Task to carry out:
Wherever "configuration" occurs in the entries, copy the line that holds it.

(Stored items)
Segment Open

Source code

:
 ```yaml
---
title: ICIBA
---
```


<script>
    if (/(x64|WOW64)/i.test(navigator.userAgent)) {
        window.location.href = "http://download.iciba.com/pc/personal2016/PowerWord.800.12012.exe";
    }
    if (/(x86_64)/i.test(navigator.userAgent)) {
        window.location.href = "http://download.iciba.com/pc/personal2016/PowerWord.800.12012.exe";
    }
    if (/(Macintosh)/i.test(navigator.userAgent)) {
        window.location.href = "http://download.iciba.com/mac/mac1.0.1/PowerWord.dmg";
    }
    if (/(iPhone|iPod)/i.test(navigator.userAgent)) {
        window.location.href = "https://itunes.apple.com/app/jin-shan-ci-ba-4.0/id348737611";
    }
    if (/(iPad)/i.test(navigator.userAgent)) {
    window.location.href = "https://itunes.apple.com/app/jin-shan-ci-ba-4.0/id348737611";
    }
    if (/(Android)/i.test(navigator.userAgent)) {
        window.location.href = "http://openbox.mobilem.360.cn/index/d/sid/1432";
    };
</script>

Segment Closed
Segment Open

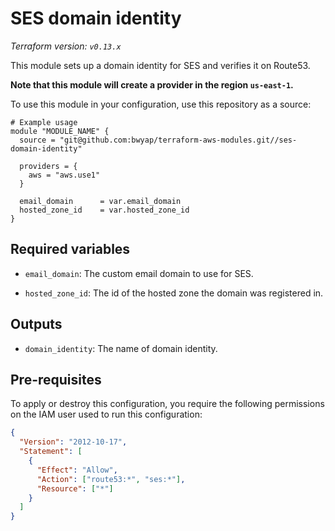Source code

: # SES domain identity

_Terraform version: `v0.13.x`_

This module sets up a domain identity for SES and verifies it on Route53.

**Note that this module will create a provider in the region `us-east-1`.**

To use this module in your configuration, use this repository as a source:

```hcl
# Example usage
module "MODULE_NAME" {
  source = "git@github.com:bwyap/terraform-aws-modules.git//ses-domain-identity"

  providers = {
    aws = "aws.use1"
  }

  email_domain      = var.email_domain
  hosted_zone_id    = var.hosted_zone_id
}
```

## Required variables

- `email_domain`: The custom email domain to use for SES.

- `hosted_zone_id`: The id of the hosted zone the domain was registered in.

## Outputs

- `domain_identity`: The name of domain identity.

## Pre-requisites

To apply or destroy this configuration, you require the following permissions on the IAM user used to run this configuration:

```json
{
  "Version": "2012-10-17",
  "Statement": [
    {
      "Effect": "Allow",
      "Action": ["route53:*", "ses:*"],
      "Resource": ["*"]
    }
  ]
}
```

Segment Closed

Your response:
To use this module in your configuration, use this repository as a source:
To apply or destroy this configuration, you require the following permissions on the IAM user used to run this configuration:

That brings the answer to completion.